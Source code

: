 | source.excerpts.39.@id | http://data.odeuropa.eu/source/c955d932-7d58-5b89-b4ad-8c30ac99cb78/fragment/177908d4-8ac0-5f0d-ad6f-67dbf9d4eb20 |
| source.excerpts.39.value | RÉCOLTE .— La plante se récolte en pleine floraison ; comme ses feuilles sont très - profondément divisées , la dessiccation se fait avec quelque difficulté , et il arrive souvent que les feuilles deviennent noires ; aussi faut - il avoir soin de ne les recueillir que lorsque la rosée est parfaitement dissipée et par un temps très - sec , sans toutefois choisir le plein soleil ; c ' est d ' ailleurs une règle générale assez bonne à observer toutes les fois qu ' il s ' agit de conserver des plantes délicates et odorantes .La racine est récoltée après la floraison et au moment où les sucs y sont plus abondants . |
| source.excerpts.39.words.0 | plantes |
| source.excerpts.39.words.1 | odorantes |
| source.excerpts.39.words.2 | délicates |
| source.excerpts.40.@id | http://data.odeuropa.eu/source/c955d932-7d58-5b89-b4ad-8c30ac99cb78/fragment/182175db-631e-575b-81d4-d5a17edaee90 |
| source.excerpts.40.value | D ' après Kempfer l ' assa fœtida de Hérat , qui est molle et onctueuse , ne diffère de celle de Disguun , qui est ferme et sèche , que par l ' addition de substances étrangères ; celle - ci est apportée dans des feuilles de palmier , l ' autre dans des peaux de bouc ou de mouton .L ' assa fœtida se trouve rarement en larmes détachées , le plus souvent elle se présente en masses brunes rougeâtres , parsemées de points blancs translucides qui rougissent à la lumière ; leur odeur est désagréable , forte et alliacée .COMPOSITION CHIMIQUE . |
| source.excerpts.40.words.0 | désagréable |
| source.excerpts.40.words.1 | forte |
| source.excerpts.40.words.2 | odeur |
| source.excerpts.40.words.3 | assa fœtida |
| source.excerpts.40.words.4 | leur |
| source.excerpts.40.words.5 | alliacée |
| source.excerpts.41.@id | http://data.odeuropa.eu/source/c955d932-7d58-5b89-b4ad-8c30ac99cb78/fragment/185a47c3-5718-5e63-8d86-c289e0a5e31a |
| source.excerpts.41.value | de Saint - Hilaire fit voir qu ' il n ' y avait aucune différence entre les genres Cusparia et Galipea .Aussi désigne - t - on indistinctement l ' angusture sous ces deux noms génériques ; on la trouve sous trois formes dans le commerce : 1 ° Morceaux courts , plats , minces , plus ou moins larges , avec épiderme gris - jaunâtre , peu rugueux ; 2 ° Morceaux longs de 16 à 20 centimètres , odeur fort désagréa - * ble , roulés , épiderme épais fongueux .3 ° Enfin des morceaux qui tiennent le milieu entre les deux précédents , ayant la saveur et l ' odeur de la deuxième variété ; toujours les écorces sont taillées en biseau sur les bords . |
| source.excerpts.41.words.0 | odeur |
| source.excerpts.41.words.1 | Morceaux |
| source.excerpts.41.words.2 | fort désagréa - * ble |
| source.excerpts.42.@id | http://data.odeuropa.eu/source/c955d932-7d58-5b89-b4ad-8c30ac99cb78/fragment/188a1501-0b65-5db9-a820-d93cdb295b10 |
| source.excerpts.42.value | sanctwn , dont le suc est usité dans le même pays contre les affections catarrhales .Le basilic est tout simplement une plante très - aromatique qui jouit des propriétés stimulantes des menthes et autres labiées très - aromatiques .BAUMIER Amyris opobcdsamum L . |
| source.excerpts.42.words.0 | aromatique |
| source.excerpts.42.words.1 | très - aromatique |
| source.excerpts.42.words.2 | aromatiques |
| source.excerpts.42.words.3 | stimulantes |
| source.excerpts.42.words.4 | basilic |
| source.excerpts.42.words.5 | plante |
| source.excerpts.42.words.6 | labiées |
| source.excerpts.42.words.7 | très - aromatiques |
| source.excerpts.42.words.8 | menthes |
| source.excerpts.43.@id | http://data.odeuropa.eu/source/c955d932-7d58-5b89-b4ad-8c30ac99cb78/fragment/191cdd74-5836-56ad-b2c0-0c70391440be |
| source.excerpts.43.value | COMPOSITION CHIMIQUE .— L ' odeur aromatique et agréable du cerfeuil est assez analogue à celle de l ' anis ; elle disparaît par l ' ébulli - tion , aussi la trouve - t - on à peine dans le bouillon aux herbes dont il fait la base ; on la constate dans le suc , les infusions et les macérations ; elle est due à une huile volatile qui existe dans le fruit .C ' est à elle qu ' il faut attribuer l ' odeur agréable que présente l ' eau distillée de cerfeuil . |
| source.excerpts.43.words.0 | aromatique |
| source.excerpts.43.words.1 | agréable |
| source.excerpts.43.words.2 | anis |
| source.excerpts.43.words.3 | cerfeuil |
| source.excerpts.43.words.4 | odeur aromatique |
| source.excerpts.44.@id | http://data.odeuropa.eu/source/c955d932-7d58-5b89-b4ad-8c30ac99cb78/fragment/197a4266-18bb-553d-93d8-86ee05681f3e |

###

(WHAT THE TASK REQUIRES): Output each line of the entries exactly, so that nothing is lost.

(EXERCISE RESULT):
Source code

: | source.excerpts.39.@id | http://data.odeuropa.eu/source/c955d932-7d58-5b89-b4ad-8c30ac99cb78/fragment/177908d4-8ac0-5f0d-ad6f-67dbf9d4eb20 |
| source.excerpts.39.value | RÉCOLTE .— La plante se récolte en pleine floraison ; comme ses feuilles sont très - profondément divisées , la dessiccation se fait avec quelque difficulté , et il arrive souvent que les feuilles deviennent noires ; aussi faut - il avoir soin de ne les recueillir que lorsque la rosée est parfaitement dissipée et par un temps très - sec , sans toutefois choisir le plein soleil ; c ' est d ' ailleurs une règle générale assez bonne à observer toutes les fois qu ' il s ' agit de conserver des plantes délicates et odorantes .La racine est récoltée après la floraison et au moment où les sucs y sont plus abondants . |
| source.excerpts.39.words.0 | plantes |
| source.excerpts.39.words.1 | odorantes |
| source.excerpts.39.words.2 | délicates |
| source.excerpts.40.@id | http://data.odeuropa.eu/source/c955d932-7d58-5b89-b4ad-8c30ac99cb78/fragment/182175db-631e-575b-81d4-d5a17edaee90 |
| source.excerpts.40.value | D ' après Kempfer l ' assa fœtida de Hérat , qui est molle et onctueuse , ne diffère de celle de Disguun , qui est ferme et sèche , que par l ' addition de substances étrangères ; celle - ci est apportée dans des feuilles de palmier , l ' autre dans des peaux de bouc ou de mouton .L ' assa fœtida se trouve rarement en larmes détachées , le plus souvent elle se présente en masses brunes rougeâtres , parsemées de points blancs translucides qui rougissent à la lumière ; leur odeur est désagréable , forte et alliacée .COMPOSITION CHIMIQUE . |
| source.excerpts.40.words.0 | désagréable |
| source.excerpts.40.words.1 | forte |
| source.excerpts.40.words.2 | odeur |
| source.excerpts.40.words.3 | assa fœtida |
| source.excerpts.40.words.4 | leur |
| source.excerpts.40.words.5 | alliacée |
| source.excerpts.41.@id | http://data.odeuropa.eu/source/c955d932-7d58-5b89-b4ad-8c30ac99cb78/fragment/185a47c3-5718-5e63-8d86-c289e0a5e31a |
| source.excerpts.41.value | de Saint - Hilaire fit voir qu ' il n ' y avait aucune différence entre les genres Cusparia et Galipea .Aussi désigne - t - on indistinctement l ' angusture sous ces deux noms génériques ; on la trouve sous trois formes dans le commerce : 1 ° Morceaux courts , plats , minces , plus ou moins larges , avec épiderme gris - jaunâtre , peu rugueux ; 2 ° Morceaux longs de 16 à 20 centimètres , odeur fort désagréa - * ble , roulés , épiderme épais fongueux .3 ° Enfin des morceaux qui tiennent le milieu entre les deux précédents , ayant la saveur et l ' odeur de la deuxième variété ; toujours les écorces sont taillées en biseau sur les bords . |
| source.excerpts.41.words.0 | odeur |
| source.excerpts.41.words.1 | Morceaux |
| source.excerpts.41.words.2 | fort désagréa - * ble |
| source.excerpts.42.@id | http://data.odeuropa.eu/source/c955d932-7d58-5b89-b4ad-8c30ac99cb78/fragment/188a1501-0b65-5db9-a820-d93cdb295b10 |
| source.excerpts.42.value | sanctwn , dont le suc est usité dans le même pays contre les affections catarrhales .Le basilic est tout simplement une plante très - aromatique qui jouit des propriétés stimulantes des menthes et autres labiées très - aromatiques .BAUMIER Amyris opobcdsamum L . |
| source.excerpts.42.words.0 | aromatique |
| source.excerpts.42.words.1 | très - aromatique |
| source.excerpts.42.words.2 | aromatiques |
| source.excerpts.42.words.3 | stimulantes |
| source.excerpts.42.words.4 | basilic |
| source.excerpts.42.words.5 | plante |
| source.excerpts.42.words.6 | labiées |
| source.excerpts.42.words.7 | très - aromatiques |
| source.excerpts.42.words.8 | menthes |
| source.excerpts.43.@id | http://data.odeuropa.eu/source/c955d932-7d58-5b89-b4ad-8c30ac99cb78/fragment/191cdd74-5836-56ad-b2c0-0c70391440be |
| source.excerpts.43.value | COMPOSITION CHIMIQUE .— L ' odeur aromatique et agréable du cerfeuil est assez analogue à celle de l ' anis ; elle disparaît par l ' ébulli - tion , aussi la trouve - t - on à peine dans le bouillon aux herbes dont il fait la base ; on la constate dans le suc , les infusions et les macérations ; elle est due à une huile volatile qui existe dans le fruit .C ' est à elle qu ' il faut attribuer l ' odeur agréable que présente l ' eau distillée de cerfeuil . |
| source.excerpts.43.words.0 | aromatique |
| source.excerpts.43.words.1 | agréable |
| source.excerpts.43.words.2 | anis |
| source.excerpts.43.words.3 | cerfeuil |
| source.excerpts.43.words.4 | odeur aromatique |
| source.excerpts.44.@id | http://data.odeuropa.eu/source/c955d932-7d58-5b89-b4ad-8c30ac99cb78/fragment/197a4266-18bb-553d-93d8-86ee05681f3e |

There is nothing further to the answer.